Cloudflare Workers is our serverless platform that runs your code in 250+ cities worldwide.
On the Workers team, we have a policy:
A change to the Workers Runtime must never break an application that is live in production.
It seems obvious enough, but this policy has deep consequences. What if our API has a bug, and some deployed Workers accidentally depend on that bug? Then, seemingly, we can't fix the bug! That sounds… bad?
This post will dig deeper into our policy, explaining why Workers is different from traditional server stacks in this respect, and how we're now making backwards-incompatible changes possible by introducing "compatibility dates".
TL;DR: Developers may now opt into backwards-incompatible fixes by setting a compatibility date.
Serverless demands strict compatibility
Workers is a serverless platform, which means we maintain the server stack for you. You do not have to manage the runtime version, you only manage your own code. This means that when we update the Workers Runtime, we update it for everyone. We do this at least once a week, sometimes more.
This means that if a runtime upgrade breaks someone's application, it's really bad. The developer didn't make any change, so won't be watching for problems. They may be asleep, or on vacation. If we want people to trust serverless, we can't let this happen.
This is very different from traditional server platforms, where the developer maintains their own stack. For example, when a developer maintains a traditional VM-based server running Node.js applications, then the developer must decide exactly when to upgrade to a new version of Node.js. Careful developers do not upgrade Node.js 14 to Node.js 16 in production without testing first. They typically verify that their application works in a staging environment before going to production. A developer who doesn't have time to spend testing each new version may instead choose to rely on a long-term support release, applying only low-risk security patches.
In the old world, if the Node.js maintainers decide to make a breaking change to an obscure API between releases, it's OK. Downstream developers are expected to test their code before upgrading, and address any breakages. But in the serverless world, it's not OK: developers have no control over when upgrades happen, therefore upgrades must never break anything.
But sometimes we need to fix things
Sometimes, we get things wrong, and we need to fix them. But sometimes, the fix would break people.
For example, in Workers, the fetch()
function is used to make outgoing HTTP requests. Unfortunately, due to an oversight, our original implementation of fetch()
, when given a non-HTTP URL, would silently interpret it as HTTP instead. For example, if you did fetch("ftp://example.com"), you'd get the same result as fetch("http://example.com").
This is obviously not what we want and could lead to confusion or deeper bugs. Instead, fetch()

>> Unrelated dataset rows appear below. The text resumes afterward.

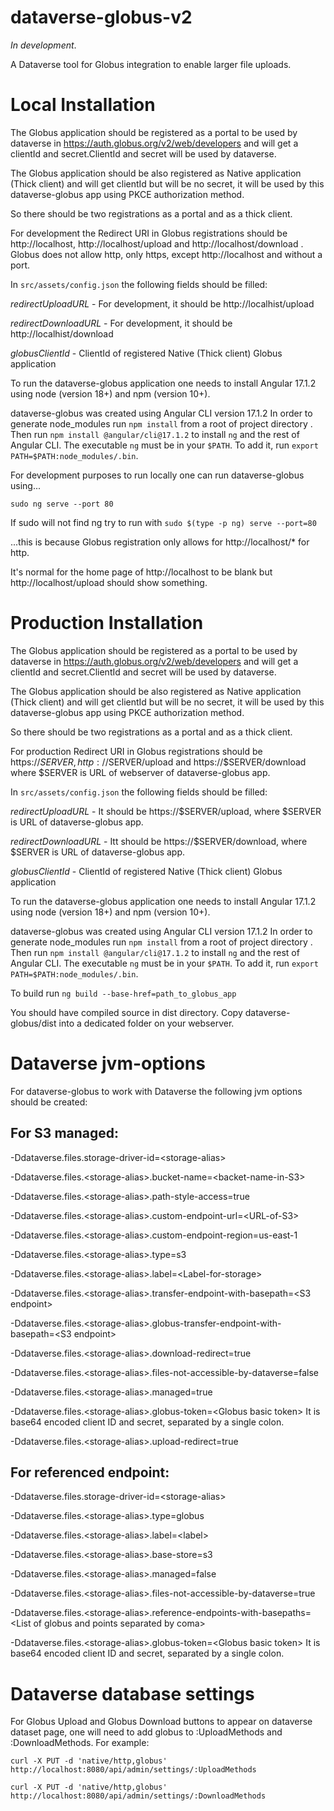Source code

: # dataverse-globus-v2

_In development_.

A Dataverse tool for Globus integration to enable larger file uploads.

# Local Installation 

The Globus application should be registered as a portal to be used by dataverse in https://auth.globus.org/v2/web/developers and will get a clientId and secret.ClientId and secret will be used by dataverse.

The Globus application should be also registered as Native application (Thick client) and will get clientId but will be no secret, it will be used by this dataverse-globus app using PKCE authorization method. 

So there should be two registrations as a portal and as a thick client.

For development the Redirect URI in Globus registrations should be http://localhost, http://localhost/upload and http://localhost/download . Globus does not allow http, only https, except http://localhost and without a port.

In ``src/assets/config.json`` the following fields should be filled:

   *redirectUploadURL*    - For development, it should be http://localhist/upload
   
   *redirectDownloadURL*  - For development, it should be http://localhist/download
   
   *globusClientId*    - ClientId of registered Native (Thick client) Globus application
  
   
To run the dataverse-globus application one needs to install Angular 17.1.2 using node (version 18+) and npm (version 10+).

dataverse-globus was created using Angular CLI version 17.1.2
In order to generate node_modules run `npm install` from a root of project directory .
Then run `npm install @angular/cli@17.1.2` to install `ng` and the rest of Angular CLI.
The executable `ng` must be in your `$PATH`. To add it, run `export PATH=$PATH:node_modules/.bin`.

For development purposes to run locally one can run dataverse-globus using...

`sudo ng serve --port 80`

If sudo will not find ng try to run with
`sudo $(type -p ng) serve --port=80`

...this is because Globus registration only allows for http://localhost/* for http.

It's normal for the home page of http://localhost to be blank but http://localhost/upload should show something.

# Production Installation

The Globus application should be registered as a portal to be used by dataverse in https://auth.globus.org/v2/web/developers and will get a clientId and secret.ClientId and secret will be used by dataverse.

The Globus application should be also registered as Native application (Thick client) and will get clientId but will be no secret, it will be used by this dataverse-globus app using PKCE authorization method. 

So there should be two registrations as a portal and as a thick client.

For production Redirect URI in Globus registrations should be https://$SERVER, http://$SERVER/upload and https://$SERVER/download where $SERVER is URL of webserver of dataverse-globus app.

In ``src/assets/config.json`` the following fields should be filled:


   *redirectUploadURL*    - It should be https://$SERVER/upload, where $SERVER is URL of dataverse-globus app.
   
   
   *redirectDownloadURL*  - Itt should be https://$SERVER/download, where $SERVER is URL of dataverse-globus app.
   
   
   *globusClientId*    - ClientId of registered Native (Thick client) Globus application
  
   
To run the dataverse-globus application one needs to install Angular 17.1.2 using node (version 18+) and npm (version 10+).

dataverse-globus was created using Angular CLI version 17.1.2
In order to generate node_modules run `npm install` from a root of project directory .
Then run `npm install @angular/cli@17.1.2` to install `ng` and the rest of Angular CLI.
The executable `ng` must be in your `$PATH`. To add it, run `export PATH=$PATH:node_modules/.bin`.

To build run `ng build --base-href=path_to_globus_app`

You should have compiled source in dist directory. Copy dataverse-globus/dist into a dedicated folder on your webserver.

# Dataverse jvm-options

For dataverse-globus to work with Dataverse the following jvm options should be created:

## For S3 managed:

-Ddataverse.files.storage-driver-id=\<storage-alias\>

-Ddataverse.files.\<storage-alias\>.bucket-name=\<backet-name-in-S3\>

-Ddataverse.files.\<storage-alias\>.path-style-access=true

-Ddataverse.files.\<storage-alias\>.custom-endpoint-url=\<URL-of-S3\>

-Ddataverse.files.\<storage-alias\>.custom-endpoint-region=us-east-1

-Ddataverse.files.\<storage-alias\>.type=s3

-Ddataverse.files.\<storage-alias\>.label=\<Label-for-storage\>

-Ddataverse.files.\<storage-alias\>.transfer-endpoint-with-basepath=\<S3 endpoint\>

-Ddataverse.files.\<storage-alias\>.globus-transfer-endpoint-with-basepath=\<S3 endpoint\>

-Ddataverse.files.\<storage-alias\>.download-redirect=true

-Ddataverse.files.\<storage-alias\>.files-not-accessible-by-dataverse=false

-Ddataverse.files.\<storage-alias\>.managed=true

-Ddataverse.files.\<storage-alias\>.globus-token=\<Globus basic token\> It is base64 encoded client ID and secret, separated by a single colon.

-Ddataverse.files.\<storage-alias\>.upload-redirect=true

## For referenced endpoint:

-Ddataverse.files.storage-driver-id=\<storage-alias\>

-Ddataverse.files.\<storage-alias\>.type=globus

-Ddataverse.files.\<storage-alias\>.label=\<label\>

-Ddataverse.files.\<storage-alias\>.base-store=s3 

-Ddataverse.files.\<storage-alias\>.managed=false

-Ddataverse.files.\<storage-alias\>.files-not-accessible-by-dataverse=true

-Ddataverse.files.\<storage-alias\>.reference-endpoints-with-basepaths=\<List of globus and points separated by coma\>

-Ddataverse.files.\<storage-alias\>.globus-token=\<Globus basic token\> It is base64 encoded client ID and secret, separated by a single colon.

# Dataverse database settings
For Globus Upload and Globus Download buttons to appear on dataverse dataset page, one will need to add globus to :UploadMethods and :DownloadMethods. For example:

``curl -X PUT -d 'native/http,globus' http://localhost:8080/api/admin/settings/:UploadMethods``

``curl -X PUT -d 'native/http,globus' http://localhost:8080/api/admin/settings/:DownloadMethods``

should throw an exception in these cases. However, we couldn't simply fix the problem, because a surprising number of live Workers depended on the behavior. For whatever reason, some Workers fetch FTP URLs and expect to get a result back. Perhaps they are fetching from sites that support both FTP and HTTP, and they arbitrarily chose FTP and it worked. Perhaps the fetches aren't actually working, but changing a 404 error result into an exception would break things worse. When you have tens of thousands of new developers deploying applications every month, inevitably there's always someone relying on any bug. We can't "fix" the bug because it would break these applications.
The obvious solutions don't work
Could we contact developers and ask them to fix their code?
No, because the problem is our fault, not the application developer's, and the developer may not have time to help us fix our problems.
The fact that a Worker is doing something "wrong" -- like using an FTP URL when they should be using HTTP -- doesn't necessarily mean the developer did anything wrong. Everyone writes code with bugs. Good developers rely on careful testing to make sure their code does what it is supposed to.
But what if the test only worked because of a bug in the underlying platform that caused it to do the right thing by accident? Well, that's the platform's fault. The developer did everything they could: they tested their code thoroughly, and it worked.
Developers are busy people. Nobody likes hearing that they need to drop whatever they are doing to fix a problem in code that they thought worked -- especially code that has been working fine for years without anyone touching it. We think developers have enough on their plates already, we shouldn't be adding more work.
Could we run multiple versions of the Workers Runtime?
No, for three reasons.
First, in order for edge computing to be effective, we need to be able to host a very large number of applications in each instance of the Workers Runtime. This is what allows us to run your code in hundreds of locations around the world at minimal cost. If we ran a separate copy of the runtime for each application, we'd need to charge a lot more, or deploy your code to far fewer locations. So, realistically it is infeasible for us to have different Workers asking for different versions of the runtime.
Second, part of the promise of serverless is that developers shouldn't have to worry about updating their stack. If we start letting people pin old versions, then we have to start telling people how long they are allowed to do so, alerting people about security updates, giving people documentation that differentiates versions, and so on. We don't want developers to have to think about any of that.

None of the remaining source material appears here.